Segment Start: INFORMATION SUPPLIED

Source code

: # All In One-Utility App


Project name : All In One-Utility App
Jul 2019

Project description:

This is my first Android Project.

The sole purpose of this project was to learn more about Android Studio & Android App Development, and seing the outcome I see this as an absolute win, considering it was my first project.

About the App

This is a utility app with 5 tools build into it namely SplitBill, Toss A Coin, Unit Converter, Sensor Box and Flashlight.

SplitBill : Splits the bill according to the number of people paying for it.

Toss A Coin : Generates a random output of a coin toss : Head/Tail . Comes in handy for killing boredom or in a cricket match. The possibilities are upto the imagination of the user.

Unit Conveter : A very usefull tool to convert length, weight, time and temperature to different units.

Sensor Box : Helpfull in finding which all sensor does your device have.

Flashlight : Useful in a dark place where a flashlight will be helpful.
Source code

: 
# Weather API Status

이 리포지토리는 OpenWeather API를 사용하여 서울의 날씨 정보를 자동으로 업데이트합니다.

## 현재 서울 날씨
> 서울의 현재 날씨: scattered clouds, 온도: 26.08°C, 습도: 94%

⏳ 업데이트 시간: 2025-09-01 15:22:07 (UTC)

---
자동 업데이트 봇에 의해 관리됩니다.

Segment End: INFORMATION SUPPLIED

> [TASK TO CARRY OUT]
Using the data above, repeat exactly the lines that begin at the line with "# All In One-Utility App" and end at the line with "SplitBill : Splits", both ends included.

> [OUTPUT]
: # All In One-Utility App


Project name : All In One-Utility App
Jul 2019

Project description:

This is my first Android Project.

The sole purpose of this project was to learn more about Android Studio & Android App Development, and seing the outcome I see this as an absolute win, considering it was my first project.

About the App

This is a utility app with 5 tools build into it namely SplitBill, Toss A Coin, Unit Converter, Sensor Box and Flashlight.

SplitBill : Splits the bill according to the number of people paying for it.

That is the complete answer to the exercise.